In his op-ed column "Giddy About Stocks" [Sept. 7] Robert Kuttner criticizes our book, "Dow 36,000," which makes the argument that the old model for valuing stocks -- based on ceilings for price-to-earnings ratios and floors for dividend yields -- has clearly been repudiated by the facts of the past two decades. We offer a new model -- one based on the cash flow from stocks, that is, how much they put in your pockets.

In our research, we conclude that stocks are significantly undervalued today and that the Dow Jones industrial average, which is now around 11,000, could easily reach 36,000 by 2005.

Why does this idea get people like Kuttner so riled up? After all, the Dow has risen by a factor of 14 in the past 17 years. Why is it so far-fetched to imagine that it can rise by a factor of 3 in the next five years?

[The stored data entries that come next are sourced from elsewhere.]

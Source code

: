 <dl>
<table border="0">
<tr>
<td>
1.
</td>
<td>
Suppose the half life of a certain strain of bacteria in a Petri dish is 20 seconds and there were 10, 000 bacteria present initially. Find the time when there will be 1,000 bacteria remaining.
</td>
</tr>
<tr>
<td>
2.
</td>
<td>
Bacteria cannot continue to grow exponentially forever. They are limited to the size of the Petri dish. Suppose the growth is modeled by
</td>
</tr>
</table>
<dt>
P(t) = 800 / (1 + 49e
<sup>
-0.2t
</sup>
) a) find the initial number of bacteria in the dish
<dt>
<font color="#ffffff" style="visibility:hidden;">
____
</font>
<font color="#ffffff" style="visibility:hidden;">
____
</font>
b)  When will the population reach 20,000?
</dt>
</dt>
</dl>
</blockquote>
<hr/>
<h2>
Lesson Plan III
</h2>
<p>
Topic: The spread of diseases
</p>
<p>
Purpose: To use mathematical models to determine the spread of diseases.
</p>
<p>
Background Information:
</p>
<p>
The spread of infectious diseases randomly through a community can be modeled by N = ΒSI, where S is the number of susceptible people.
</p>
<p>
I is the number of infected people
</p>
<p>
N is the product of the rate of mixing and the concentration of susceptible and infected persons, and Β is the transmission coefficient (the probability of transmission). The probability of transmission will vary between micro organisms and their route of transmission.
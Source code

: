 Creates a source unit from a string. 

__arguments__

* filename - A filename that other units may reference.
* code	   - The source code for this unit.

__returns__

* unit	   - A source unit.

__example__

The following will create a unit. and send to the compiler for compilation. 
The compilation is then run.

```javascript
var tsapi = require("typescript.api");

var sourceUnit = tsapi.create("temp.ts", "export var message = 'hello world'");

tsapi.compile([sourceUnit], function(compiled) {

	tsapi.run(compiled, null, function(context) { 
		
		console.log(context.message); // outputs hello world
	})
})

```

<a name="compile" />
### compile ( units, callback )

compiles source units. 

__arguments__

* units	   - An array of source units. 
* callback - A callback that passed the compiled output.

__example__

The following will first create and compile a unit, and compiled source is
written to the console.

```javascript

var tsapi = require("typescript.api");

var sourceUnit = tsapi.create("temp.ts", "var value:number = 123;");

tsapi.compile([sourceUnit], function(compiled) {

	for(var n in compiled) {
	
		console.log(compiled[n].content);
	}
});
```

Kuttner writes that a "stock is not a bond," that stocks are risky and bonds are not. For the short term, stocks are certainly more risky, but for the long term, Kuttner is dead wrong. As Jeremy Siegel of the Wharton School of the University of Pennsylvania, writes: "The safest long-term investment for the preservation of purchasing power has been stocks, not bonds."

Yes, the federal government guarantees that if you hold a Treasury bond to maturity you'll get your dollars back, but what will those dollars be worth if inflation has eroded their value? Siegel found that in the worst 20-year period since the past century, a Treasury bond investment lost an annual average of 3 percent in real terms, while the worst such period for stocks saw an average gain of one percent.

The real question is why intelligent people like Kuttner so reflexively resist new ideas like the Dow 36,000 theory. Small investors are far ahead of the experts in understanding the failure of the old model for stock valuation and in accepting a new, more rational model that fits the facts.